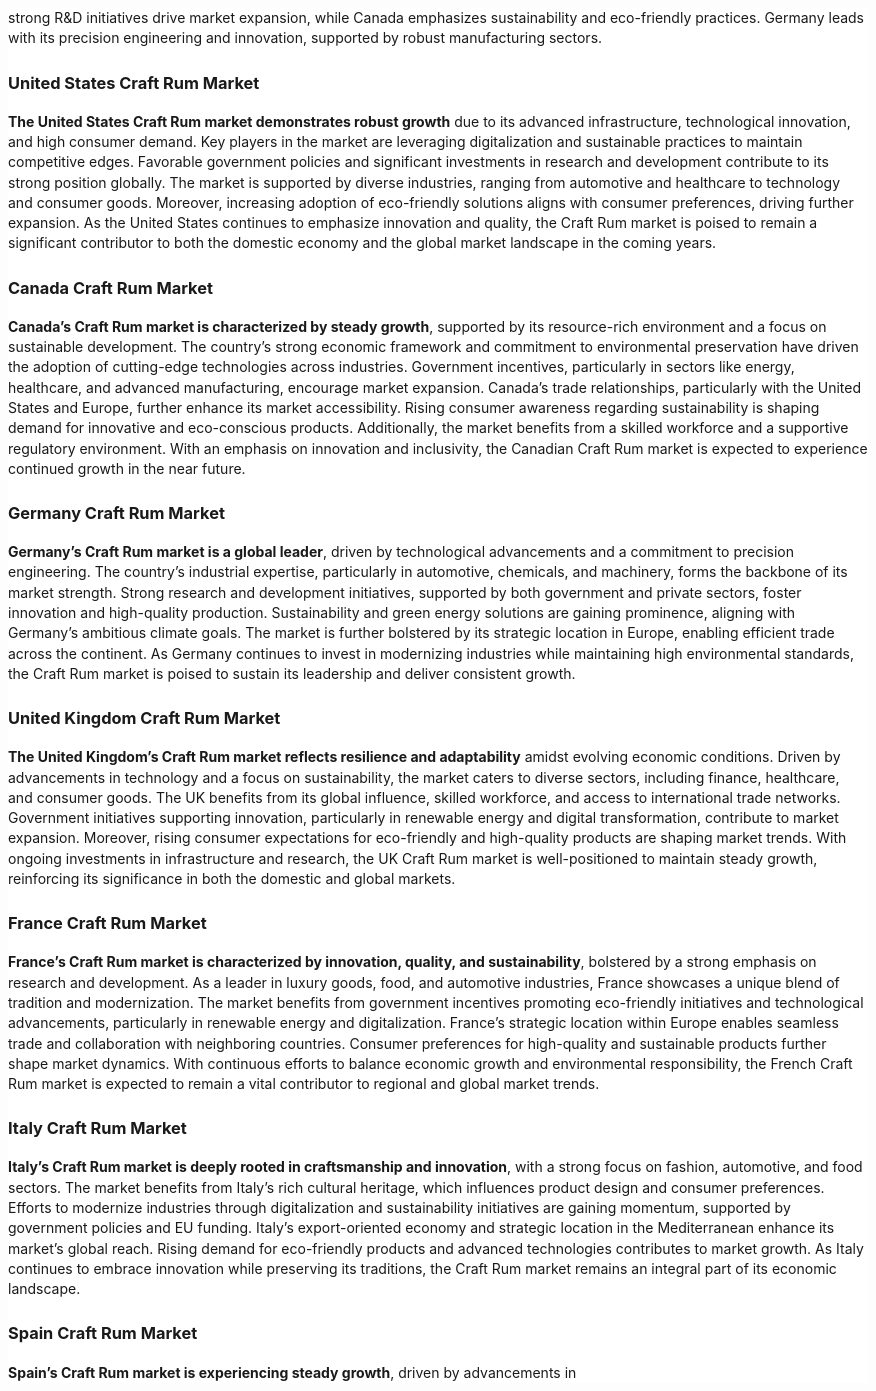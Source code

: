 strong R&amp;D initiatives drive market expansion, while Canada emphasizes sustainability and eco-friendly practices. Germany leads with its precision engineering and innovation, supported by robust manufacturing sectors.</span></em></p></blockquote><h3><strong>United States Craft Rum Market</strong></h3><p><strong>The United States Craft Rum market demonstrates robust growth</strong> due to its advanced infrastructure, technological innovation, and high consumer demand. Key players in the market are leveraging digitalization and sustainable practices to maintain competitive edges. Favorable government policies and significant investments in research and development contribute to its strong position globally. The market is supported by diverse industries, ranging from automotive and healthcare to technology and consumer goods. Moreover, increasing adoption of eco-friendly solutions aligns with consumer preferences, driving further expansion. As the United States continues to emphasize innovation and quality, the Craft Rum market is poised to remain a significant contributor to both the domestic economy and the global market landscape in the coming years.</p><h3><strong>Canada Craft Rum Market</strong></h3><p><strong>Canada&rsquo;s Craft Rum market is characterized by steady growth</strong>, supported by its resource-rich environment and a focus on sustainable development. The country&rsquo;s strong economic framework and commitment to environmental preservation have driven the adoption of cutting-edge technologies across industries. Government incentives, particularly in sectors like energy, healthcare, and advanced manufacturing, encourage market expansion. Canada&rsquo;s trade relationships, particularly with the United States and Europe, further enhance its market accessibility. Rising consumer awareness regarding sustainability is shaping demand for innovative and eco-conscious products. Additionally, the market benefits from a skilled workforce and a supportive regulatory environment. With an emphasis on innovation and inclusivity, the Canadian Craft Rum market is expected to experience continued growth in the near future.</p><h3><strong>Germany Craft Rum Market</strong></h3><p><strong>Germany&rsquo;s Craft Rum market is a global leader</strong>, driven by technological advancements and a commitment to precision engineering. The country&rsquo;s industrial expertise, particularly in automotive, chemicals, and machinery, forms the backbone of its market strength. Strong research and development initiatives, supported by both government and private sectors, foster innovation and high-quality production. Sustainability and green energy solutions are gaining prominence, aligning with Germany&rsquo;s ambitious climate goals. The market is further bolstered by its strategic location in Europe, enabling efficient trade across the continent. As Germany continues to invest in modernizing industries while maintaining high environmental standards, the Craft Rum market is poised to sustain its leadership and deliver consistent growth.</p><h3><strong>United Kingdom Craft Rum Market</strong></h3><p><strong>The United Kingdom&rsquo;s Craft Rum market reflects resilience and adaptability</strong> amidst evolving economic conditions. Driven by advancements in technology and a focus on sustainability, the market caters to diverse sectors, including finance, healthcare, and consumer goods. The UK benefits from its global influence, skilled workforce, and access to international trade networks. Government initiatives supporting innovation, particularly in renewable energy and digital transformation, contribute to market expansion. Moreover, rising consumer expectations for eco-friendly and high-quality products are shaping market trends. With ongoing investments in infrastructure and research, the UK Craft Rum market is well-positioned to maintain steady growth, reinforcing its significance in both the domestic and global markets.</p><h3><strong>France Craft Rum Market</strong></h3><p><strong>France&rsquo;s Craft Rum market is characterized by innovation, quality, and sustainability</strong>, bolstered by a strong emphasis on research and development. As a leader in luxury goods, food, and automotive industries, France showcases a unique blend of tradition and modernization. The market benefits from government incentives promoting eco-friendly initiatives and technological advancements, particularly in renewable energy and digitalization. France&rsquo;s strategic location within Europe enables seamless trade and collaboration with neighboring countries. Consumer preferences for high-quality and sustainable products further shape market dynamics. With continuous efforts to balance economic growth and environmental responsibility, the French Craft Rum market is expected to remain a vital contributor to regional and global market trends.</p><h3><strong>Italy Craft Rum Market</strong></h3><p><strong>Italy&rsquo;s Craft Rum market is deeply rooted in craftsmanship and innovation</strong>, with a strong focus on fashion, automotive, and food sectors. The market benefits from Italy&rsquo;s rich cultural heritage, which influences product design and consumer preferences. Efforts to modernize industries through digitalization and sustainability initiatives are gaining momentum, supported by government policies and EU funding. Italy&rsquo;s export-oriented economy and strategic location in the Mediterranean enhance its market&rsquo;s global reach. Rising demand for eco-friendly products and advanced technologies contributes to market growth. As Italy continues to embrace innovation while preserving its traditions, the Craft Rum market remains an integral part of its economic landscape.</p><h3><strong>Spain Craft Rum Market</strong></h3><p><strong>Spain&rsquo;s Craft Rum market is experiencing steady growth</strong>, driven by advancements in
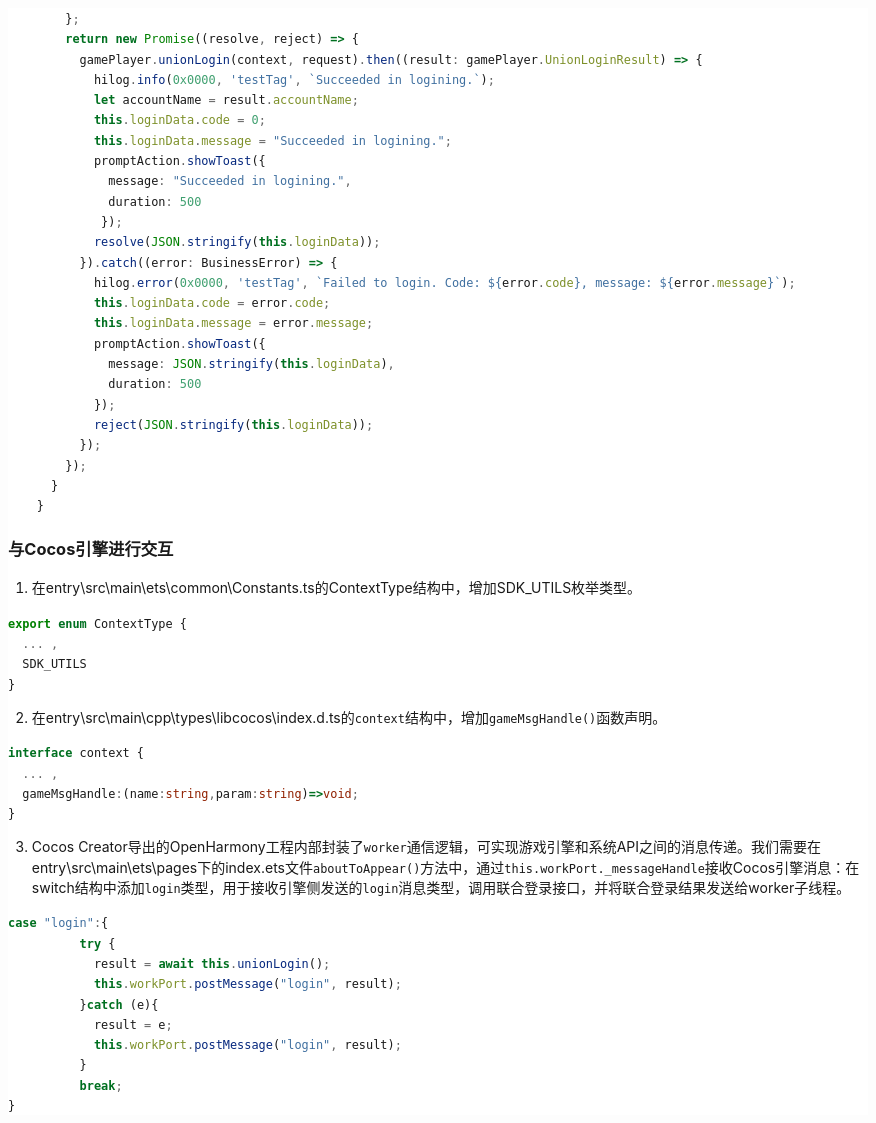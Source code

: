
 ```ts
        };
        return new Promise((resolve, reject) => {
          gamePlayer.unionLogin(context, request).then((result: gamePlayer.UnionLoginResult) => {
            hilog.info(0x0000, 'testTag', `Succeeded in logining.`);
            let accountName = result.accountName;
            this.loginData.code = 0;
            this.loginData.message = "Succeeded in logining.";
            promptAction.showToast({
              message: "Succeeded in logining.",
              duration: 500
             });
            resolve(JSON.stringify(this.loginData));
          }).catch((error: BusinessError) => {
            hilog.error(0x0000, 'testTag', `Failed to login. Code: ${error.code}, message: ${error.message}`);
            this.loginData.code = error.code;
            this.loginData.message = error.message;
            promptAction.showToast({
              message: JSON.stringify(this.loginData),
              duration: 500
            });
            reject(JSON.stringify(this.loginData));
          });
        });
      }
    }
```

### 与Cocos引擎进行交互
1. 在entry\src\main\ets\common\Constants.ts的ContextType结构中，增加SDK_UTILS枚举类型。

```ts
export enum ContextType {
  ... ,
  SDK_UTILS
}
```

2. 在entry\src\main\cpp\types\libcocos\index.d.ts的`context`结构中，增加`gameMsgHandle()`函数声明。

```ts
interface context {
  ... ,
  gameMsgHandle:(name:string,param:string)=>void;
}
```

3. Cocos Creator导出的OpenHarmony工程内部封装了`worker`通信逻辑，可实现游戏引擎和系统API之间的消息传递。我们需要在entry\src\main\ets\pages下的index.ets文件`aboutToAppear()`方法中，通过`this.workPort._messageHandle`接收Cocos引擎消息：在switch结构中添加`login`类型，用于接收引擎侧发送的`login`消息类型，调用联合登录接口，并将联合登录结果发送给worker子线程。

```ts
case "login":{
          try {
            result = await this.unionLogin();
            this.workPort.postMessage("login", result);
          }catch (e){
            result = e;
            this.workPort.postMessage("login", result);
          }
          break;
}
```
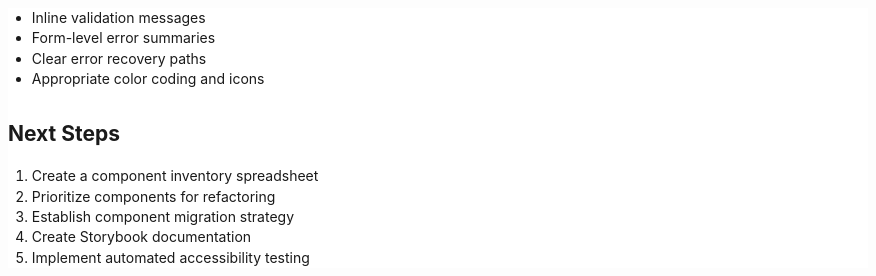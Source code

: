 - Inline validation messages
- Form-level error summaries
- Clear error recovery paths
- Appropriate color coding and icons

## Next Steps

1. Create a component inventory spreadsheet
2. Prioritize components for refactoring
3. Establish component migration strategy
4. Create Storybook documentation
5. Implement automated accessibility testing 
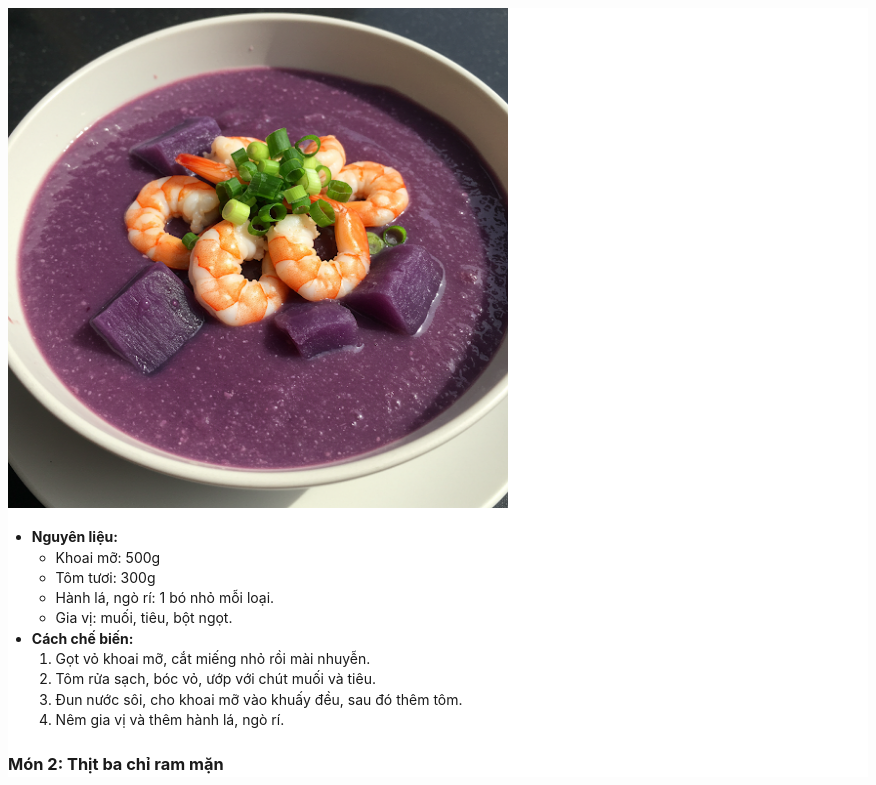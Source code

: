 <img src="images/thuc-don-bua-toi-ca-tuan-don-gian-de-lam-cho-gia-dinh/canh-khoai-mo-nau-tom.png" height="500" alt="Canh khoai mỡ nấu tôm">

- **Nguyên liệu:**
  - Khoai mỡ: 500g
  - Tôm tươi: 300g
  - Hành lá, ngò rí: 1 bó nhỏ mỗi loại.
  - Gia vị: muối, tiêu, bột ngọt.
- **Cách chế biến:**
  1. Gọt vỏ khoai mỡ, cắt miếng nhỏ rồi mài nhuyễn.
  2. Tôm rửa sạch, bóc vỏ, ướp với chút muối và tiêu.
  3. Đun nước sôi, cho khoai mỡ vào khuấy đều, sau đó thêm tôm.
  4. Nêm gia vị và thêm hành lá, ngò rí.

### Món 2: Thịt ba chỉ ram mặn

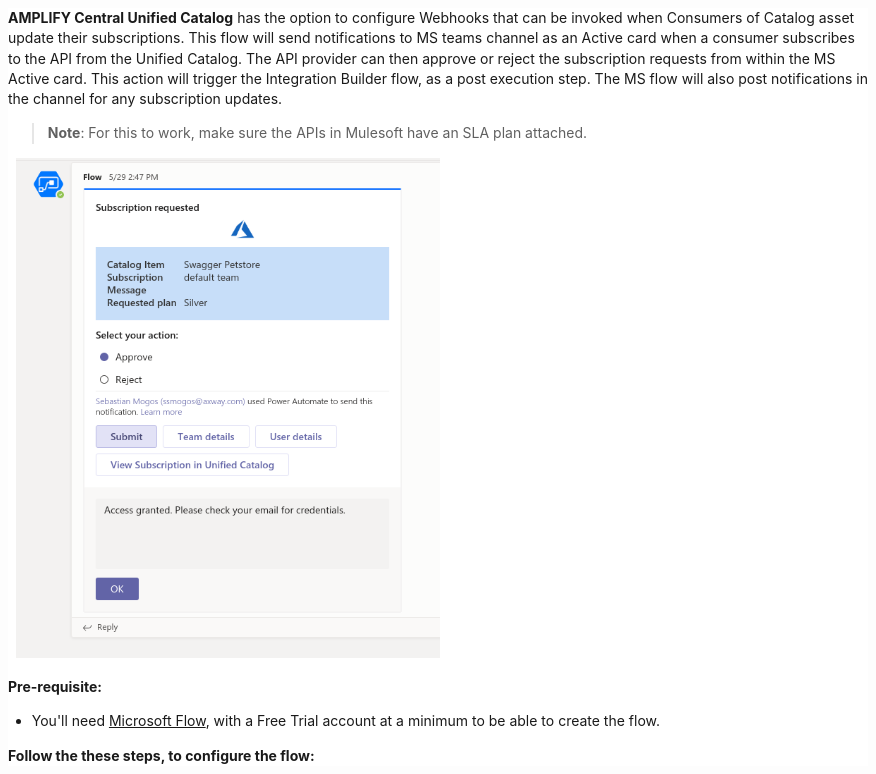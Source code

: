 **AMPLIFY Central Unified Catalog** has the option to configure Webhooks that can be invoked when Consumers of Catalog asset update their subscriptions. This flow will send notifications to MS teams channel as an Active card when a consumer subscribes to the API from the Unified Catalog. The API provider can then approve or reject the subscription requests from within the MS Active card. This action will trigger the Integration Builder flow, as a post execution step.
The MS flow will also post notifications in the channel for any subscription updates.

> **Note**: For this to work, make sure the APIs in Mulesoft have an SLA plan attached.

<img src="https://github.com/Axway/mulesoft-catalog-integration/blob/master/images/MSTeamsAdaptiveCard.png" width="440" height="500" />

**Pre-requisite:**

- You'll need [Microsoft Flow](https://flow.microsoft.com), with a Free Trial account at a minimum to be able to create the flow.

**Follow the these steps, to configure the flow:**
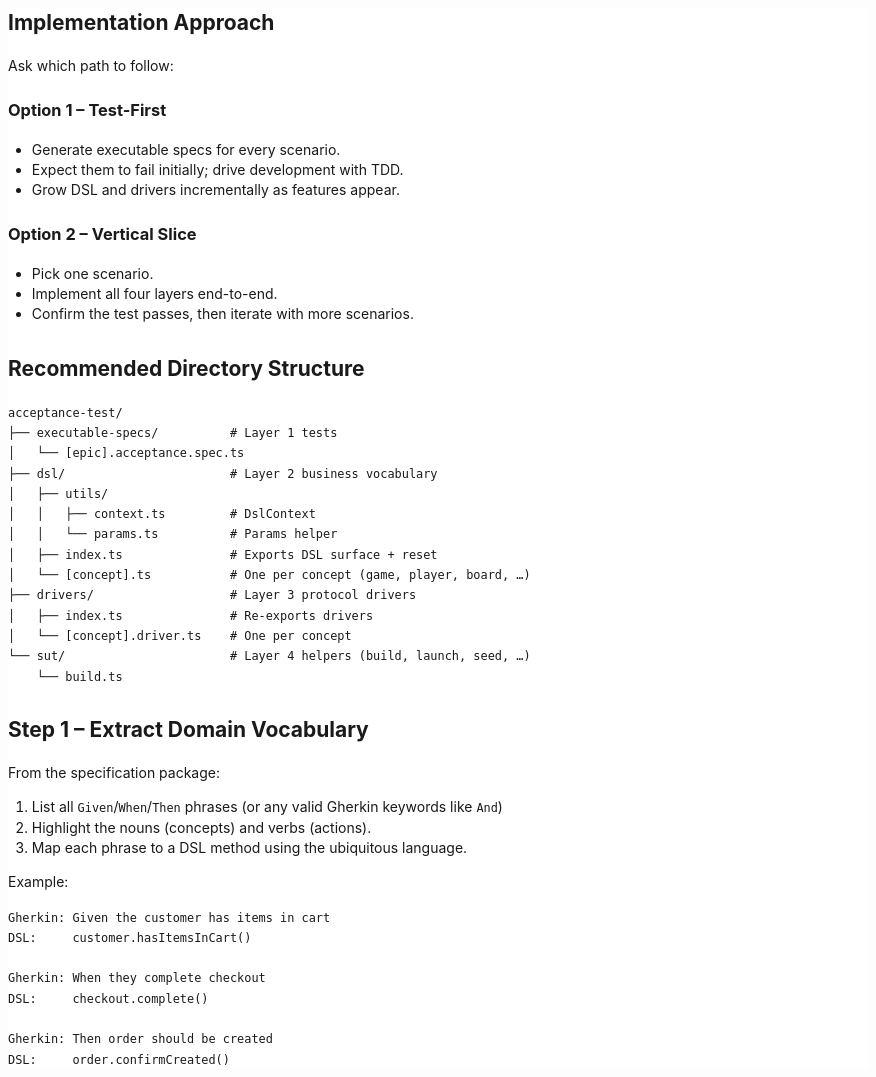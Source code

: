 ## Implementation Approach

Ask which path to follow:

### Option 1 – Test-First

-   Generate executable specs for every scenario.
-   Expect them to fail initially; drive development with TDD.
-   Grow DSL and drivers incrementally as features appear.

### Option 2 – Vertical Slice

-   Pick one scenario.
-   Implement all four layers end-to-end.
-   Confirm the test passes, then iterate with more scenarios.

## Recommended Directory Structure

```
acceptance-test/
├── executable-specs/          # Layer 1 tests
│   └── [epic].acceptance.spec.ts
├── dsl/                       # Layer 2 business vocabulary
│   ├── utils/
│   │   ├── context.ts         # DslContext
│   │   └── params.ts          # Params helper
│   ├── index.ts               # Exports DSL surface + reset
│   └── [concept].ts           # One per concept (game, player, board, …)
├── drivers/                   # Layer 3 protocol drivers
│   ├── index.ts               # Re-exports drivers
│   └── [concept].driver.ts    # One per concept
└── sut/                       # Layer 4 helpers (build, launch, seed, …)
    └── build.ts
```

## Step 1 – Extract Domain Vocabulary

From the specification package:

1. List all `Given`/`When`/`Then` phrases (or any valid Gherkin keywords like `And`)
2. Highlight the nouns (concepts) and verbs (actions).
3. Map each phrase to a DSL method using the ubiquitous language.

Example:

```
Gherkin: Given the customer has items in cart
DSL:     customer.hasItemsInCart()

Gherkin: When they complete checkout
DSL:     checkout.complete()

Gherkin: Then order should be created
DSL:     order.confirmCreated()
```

=-=-=-=-=

* Problem to solve *
Extract all lines of the records above that include "order".

* Task solution *
Gherkin: Then order should be created
DSL:     order.confirmCreated()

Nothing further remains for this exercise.